Fernando Palouro falou das diferenças do jornalismo pré-25 de Abril
Comemorações do 25 de Abril
Mensagens codificadas

Verdadeiros escritores policiais, os jornalistas "antes da revolução" passavam as informações "pelas entrelinhas". Modelos com os quais nem todos os leitores conseguiam chegar ao que era apresentado.


Por Eduardo Alves


Uma das profissões mais arrasadas pelo regime fascista. Assim define Fernando Paulouro, director do Jornal do Fundão, o jornalismo. Numa iniciativa levada a cabo pela Associação Académica da Universidade da Beira Interior (AAUBI), intitulada "Os 30 do 25", Paulouro sentou-se na cadeira de docente durante duas horas e explicou aos alunos do curso de Filosofia, os principais entraves colocados pelo Estado Novo ao jornalismo.
“Os princípios do “News Speak” - Propaganda ou Informação no Estado de Direito?” foi o mote da palestra que abordou várias temáticas. De entre todos os assuntos descritos pelo jornalista, aquele que mais atenção despertou nos presentes foi o papel que os órgãos de comunicação social "tinham e têm na formação das consciências pessoal e cívica", sublinha Paulouro. O jornalismo feito sob a batuta da ditadura fascista "era como um enredo de histórias codificadas nas crónicas, nos artigos, nas fotos e nos cartoons". O lápis azul da censura "era difícil de enganar". Segundo do director do Jornal do Fundão, a única forma de o conseguir era através de textos onde a mensagem principal "estava escrita nas entrelinhas".

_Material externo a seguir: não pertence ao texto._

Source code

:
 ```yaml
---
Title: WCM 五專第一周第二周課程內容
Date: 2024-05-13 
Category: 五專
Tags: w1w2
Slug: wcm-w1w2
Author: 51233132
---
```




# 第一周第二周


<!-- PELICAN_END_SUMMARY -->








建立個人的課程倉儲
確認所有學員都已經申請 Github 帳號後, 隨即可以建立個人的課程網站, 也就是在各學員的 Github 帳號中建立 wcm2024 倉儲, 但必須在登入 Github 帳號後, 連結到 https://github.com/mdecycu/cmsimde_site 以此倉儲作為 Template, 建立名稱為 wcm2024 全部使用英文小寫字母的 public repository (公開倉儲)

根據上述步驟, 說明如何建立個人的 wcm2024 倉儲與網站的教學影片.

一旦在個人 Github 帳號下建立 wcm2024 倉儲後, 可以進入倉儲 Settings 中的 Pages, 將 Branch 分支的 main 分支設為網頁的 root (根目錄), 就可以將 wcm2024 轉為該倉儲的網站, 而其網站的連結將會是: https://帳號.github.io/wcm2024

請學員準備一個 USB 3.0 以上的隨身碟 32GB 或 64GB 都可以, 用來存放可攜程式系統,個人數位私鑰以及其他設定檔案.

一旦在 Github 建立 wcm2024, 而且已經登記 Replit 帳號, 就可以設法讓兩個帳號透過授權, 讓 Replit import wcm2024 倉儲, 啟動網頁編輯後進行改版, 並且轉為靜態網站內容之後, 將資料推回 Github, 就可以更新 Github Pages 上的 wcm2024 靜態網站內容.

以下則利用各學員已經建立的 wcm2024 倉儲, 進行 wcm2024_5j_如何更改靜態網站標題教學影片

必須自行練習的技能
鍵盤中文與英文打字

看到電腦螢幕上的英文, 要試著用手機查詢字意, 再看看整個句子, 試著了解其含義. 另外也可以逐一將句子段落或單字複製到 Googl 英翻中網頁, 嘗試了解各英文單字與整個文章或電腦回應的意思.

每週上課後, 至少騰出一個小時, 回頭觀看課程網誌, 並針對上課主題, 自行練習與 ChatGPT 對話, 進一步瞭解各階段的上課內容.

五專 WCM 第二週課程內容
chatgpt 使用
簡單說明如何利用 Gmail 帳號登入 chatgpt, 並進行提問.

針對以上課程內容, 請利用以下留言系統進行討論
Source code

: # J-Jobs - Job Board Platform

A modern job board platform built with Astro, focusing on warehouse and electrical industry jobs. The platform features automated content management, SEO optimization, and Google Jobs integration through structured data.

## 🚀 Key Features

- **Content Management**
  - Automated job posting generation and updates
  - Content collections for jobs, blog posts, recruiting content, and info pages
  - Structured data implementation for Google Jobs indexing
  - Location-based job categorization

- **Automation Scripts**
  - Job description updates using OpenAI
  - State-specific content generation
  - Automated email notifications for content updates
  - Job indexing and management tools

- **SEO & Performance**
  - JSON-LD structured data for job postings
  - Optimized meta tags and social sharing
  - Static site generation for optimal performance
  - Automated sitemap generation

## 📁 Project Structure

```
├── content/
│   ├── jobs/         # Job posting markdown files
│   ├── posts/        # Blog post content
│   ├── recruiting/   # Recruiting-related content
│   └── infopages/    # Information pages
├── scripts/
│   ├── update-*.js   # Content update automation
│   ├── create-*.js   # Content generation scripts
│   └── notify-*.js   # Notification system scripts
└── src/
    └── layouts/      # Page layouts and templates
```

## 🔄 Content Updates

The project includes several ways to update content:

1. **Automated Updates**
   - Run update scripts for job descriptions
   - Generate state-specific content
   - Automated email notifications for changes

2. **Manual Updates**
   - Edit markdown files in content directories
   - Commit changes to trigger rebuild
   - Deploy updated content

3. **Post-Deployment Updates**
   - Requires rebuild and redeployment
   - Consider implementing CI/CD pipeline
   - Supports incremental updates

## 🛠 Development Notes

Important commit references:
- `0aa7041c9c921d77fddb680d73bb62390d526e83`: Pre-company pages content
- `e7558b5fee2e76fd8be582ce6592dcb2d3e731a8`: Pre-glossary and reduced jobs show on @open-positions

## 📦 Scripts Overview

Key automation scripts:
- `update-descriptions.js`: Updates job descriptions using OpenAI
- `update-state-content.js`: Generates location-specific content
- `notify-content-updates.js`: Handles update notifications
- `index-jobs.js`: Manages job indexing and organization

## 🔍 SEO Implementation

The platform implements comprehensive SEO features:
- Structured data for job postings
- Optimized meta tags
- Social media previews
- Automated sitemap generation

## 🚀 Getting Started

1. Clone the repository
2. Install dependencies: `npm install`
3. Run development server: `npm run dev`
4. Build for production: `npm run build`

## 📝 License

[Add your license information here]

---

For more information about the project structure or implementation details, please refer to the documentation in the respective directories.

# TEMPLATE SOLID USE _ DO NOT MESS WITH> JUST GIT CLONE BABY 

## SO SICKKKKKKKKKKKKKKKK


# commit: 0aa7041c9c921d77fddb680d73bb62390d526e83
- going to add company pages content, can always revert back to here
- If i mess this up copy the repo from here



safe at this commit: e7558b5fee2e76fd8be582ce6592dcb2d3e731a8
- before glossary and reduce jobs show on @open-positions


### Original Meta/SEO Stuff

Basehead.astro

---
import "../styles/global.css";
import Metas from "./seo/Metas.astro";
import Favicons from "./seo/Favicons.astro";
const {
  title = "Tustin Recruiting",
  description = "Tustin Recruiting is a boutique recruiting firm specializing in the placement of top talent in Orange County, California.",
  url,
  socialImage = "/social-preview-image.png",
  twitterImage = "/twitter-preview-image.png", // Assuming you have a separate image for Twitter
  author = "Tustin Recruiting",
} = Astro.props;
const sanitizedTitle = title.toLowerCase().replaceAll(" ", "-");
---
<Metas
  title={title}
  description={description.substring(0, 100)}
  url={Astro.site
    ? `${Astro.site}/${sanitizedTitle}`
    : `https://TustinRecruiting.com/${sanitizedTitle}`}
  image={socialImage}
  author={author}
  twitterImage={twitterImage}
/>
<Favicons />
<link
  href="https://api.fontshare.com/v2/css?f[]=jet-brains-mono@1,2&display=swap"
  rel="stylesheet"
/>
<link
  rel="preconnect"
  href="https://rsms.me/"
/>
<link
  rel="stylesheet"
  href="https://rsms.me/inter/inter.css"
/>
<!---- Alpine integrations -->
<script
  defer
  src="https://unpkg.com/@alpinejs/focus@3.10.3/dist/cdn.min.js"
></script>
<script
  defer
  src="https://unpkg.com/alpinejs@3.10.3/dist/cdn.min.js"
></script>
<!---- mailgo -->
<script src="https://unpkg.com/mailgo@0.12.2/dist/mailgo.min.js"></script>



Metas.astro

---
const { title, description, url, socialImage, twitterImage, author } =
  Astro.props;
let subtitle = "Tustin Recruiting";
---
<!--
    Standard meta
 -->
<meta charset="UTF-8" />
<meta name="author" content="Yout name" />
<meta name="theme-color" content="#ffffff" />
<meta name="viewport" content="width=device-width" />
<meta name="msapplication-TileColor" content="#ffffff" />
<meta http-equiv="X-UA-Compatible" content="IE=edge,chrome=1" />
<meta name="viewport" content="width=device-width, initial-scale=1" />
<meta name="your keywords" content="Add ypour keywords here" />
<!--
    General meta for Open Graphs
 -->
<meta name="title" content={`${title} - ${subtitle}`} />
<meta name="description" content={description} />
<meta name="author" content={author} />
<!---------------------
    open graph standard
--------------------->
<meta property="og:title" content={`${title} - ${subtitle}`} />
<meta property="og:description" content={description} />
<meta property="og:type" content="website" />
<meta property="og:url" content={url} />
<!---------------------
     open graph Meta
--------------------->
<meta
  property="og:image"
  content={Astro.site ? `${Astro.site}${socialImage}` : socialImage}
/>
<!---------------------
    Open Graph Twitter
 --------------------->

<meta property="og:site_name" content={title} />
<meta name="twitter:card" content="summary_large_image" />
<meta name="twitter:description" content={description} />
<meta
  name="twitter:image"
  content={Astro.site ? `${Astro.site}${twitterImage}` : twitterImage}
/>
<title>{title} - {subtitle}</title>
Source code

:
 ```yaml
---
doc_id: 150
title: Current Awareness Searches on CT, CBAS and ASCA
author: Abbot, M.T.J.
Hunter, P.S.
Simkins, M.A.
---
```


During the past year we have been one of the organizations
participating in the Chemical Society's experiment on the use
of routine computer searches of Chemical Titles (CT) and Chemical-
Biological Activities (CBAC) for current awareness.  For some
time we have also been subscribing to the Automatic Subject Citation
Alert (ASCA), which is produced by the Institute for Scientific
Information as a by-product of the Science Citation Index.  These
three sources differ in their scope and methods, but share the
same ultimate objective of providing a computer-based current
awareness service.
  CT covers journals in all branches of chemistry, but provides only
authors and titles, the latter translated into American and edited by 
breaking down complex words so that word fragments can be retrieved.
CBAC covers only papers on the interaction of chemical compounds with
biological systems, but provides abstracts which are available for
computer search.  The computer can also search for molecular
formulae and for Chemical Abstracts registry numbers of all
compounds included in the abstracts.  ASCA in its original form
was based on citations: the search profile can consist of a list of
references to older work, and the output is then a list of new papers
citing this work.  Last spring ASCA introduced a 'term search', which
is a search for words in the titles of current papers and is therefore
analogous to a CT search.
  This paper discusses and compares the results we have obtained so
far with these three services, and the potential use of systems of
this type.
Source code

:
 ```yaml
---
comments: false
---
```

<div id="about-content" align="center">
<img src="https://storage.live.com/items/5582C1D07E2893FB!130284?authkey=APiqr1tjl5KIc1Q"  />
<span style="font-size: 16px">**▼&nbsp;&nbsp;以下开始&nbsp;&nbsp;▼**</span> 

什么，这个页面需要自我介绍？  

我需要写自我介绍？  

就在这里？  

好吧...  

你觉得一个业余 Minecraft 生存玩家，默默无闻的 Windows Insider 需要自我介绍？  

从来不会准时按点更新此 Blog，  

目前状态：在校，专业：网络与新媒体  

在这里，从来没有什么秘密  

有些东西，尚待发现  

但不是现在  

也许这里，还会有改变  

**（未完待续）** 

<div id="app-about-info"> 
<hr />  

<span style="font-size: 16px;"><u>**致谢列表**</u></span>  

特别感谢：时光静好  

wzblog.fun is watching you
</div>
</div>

"Uma resistência disfarçada"

Verdadeiros detectives, os leitores foram ganhando uma capacidade "de decifrar aquilo que estava escrito nas páginas dos jornais". Paulouro recorda mesmo uma crónica, "género jornalístico que conheceu o seu auge no tempo da ditadura", que falava sobre um jogo de futebol entre o Sporting e o Porto, mas "fazia referência ao golpe falhado do 16 de Março".
Estas e outras peripécias, eram "extremamente redutoras", num País onde faltava quase tudo para o homem crescer "culturalmente". Uma das preocupações de qualquer regime e uma das formas da sua manutenção "é o silenciar a comunicação social". Outrora como hoje, "o que não é noticiado não existe", e muita coisa nunca foi dita, refere Paulouro.

Um novo jornalismo

Uma das grandes conquistas alcançadas por Abril foi a liberdade de expressão, "nas suas vertentes de informar e ser informado", avança o jornalista. Nos dias que correm, toda a comunicação social assume um papel "relevante, na criação de uma sociedade mais justa". A transposição das barreiras geográficas e o acesso mais fácil à imprensa "garantem uma maior estabilidade aos cidadãos".
Questionado sobre o excesso de liberdade nos órgãos de comunicação social, Paulouro responde que "têm de ser os próprios jornalistas, enquanto gestores da informação, a escolher o que deve ou não ser notícia e como deve ser abordada". Um dos grandes atractivos, "deste contra-poder, é exactamente a sua capacidade de pressão sobre todos os outros grupos sociais". A possibilidade dos media arrastarem um grande número de pessoas para uma determinada opinião, "tem sido utilizada por muitos gestores, políticos e afins".
Um dos grandes problemas que se colocam ao jornalismo na actualidade "é a concentração de poderes nas mãos de um grupo restrito de pessoas". Na perspectiva de Fernando Paulouro, "a censura disfarçada ainda não se verifica em toda a comunicação", mas esse "contratempo" pode vir a ser instaurado "sem que o público em geral" tome noção desse facto.
Participar mais activamente na escolha e na selecção da informação fornecida, "é uma das formas de manter o jornalismo puro", defende Paulouro. Os cidadãos que gozam de liberdade de expressão, devem "exigir informações verdadeiras" e não casos deturpados, como acontecia antes de Abril.